When, in a 2021 podcast, Wadhwa claimed that rape survivors desiring female-only spaces should “expect to be challenged on [their] prejudices”, it was clear this was someone who possessed neither empathy nor a basic understanding of the politics of sexual violence. Those comments should have provoked universal outrage, yet they did not. On the contrary, all those who objected were told that they were the ones who needed to #bekind.
There is nothing about the damage Wadhwa has done to ERCC that could not have been predicted several years ago. The tragedy is that plenty of those who enabled the sabotage still claim to be feminists. For women such as Nicola Sturgeon, Mhairi Black and Shona Robison, trans activism’s infiltration of the women’s movement provided the ideal way to prove how forward-thinking and progressive they were. There is, after all, more status in claiming to be a trans ally than in aligning yourself with the women of the past, those drudges who built up the very things that you are now free to trash.

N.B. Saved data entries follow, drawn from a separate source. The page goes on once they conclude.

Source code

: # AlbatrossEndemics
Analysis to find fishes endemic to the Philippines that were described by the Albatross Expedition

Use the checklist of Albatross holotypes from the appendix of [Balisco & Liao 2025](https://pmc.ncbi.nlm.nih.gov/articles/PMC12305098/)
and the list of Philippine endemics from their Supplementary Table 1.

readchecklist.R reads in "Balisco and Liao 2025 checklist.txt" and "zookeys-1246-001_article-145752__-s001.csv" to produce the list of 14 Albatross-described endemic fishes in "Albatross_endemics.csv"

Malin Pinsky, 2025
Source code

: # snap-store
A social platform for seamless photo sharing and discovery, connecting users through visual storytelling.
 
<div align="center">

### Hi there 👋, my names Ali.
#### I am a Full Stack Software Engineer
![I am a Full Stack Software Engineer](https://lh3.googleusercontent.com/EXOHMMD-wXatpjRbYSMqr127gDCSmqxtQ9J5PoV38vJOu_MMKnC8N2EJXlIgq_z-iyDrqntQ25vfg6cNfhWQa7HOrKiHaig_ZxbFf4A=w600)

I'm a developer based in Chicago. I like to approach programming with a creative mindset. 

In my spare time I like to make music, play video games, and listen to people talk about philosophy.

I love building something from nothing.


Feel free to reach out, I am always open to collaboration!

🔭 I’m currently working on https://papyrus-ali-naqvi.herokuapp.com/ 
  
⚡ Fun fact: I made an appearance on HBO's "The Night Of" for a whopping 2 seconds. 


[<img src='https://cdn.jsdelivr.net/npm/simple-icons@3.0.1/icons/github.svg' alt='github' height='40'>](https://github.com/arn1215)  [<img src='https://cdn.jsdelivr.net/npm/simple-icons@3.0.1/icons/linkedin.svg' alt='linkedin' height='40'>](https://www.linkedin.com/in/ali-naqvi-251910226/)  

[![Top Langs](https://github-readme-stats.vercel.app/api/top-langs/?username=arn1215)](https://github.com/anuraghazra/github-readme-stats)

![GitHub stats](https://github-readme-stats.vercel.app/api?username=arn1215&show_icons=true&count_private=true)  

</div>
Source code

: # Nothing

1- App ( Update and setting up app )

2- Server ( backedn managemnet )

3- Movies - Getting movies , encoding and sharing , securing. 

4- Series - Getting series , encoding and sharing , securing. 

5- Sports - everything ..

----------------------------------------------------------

For this is a story of letting a thing be wrecked because you think so little of those who created it. Reading the past few years’ discourse on female-only spaces and inclusion, one could be forgiven for thinking women were handed rape crisis centres as part of some luxury “cis privilege” benefits package. The truth is that they fought for them. It is shameful that such a small thing — not the end of rape, nor even a meaningful reduction in rape, merely the resources to support women in its aftermath — should have had to be fought for at all. “Good” men should have been desperate to support women in their efforts, providing financial backup while keeping well away. Then, as now, few actually did.

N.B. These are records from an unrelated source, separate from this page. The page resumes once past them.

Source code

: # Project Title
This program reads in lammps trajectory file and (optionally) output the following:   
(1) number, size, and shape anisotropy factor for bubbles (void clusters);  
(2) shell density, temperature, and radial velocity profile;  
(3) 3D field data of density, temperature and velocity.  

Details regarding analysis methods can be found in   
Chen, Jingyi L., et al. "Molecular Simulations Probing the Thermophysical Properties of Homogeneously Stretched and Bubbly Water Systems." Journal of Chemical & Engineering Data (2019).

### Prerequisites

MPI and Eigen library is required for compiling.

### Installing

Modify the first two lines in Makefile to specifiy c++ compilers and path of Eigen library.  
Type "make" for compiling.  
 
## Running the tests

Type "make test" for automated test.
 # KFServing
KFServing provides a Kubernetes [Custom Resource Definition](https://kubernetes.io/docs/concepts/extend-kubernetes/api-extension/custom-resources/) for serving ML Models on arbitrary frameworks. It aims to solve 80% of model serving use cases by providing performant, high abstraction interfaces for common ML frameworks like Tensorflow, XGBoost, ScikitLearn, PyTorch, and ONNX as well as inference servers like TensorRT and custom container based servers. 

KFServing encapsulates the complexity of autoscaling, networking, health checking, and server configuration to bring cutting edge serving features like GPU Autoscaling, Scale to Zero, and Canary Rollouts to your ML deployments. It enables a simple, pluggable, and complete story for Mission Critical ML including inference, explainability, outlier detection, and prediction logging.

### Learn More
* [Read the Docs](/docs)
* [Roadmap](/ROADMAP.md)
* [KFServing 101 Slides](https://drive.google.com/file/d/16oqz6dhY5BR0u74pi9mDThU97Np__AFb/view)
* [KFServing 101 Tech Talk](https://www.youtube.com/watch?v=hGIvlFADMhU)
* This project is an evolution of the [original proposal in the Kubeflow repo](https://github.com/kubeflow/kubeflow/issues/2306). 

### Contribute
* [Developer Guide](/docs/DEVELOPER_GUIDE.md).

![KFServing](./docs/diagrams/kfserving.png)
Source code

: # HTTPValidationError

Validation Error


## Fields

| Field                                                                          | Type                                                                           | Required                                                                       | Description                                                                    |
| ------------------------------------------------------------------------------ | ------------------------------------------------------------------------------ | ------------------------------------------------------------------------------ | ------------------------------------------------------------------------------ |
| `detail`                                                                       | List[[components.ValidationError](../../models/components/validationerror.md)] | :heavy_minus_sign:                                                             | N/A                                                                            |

As Karen Ingala Smith notes in Defending Women’s Spaces, early women’s refuges and rape crisis centres were “run by women on the ground, often with very little, if any, funding, little experience of providing support outside friends and family and without government backing”. Since then, male violence against women and girls has become a mainstream policy concern, but this, Smith writes, “has come at a cost. The price we have paid is depoliticisation — specifically, a watering down of feminist politics.” In Edinburgh, a boundary was crossed from watered-down feminism into explicit anti-feminism.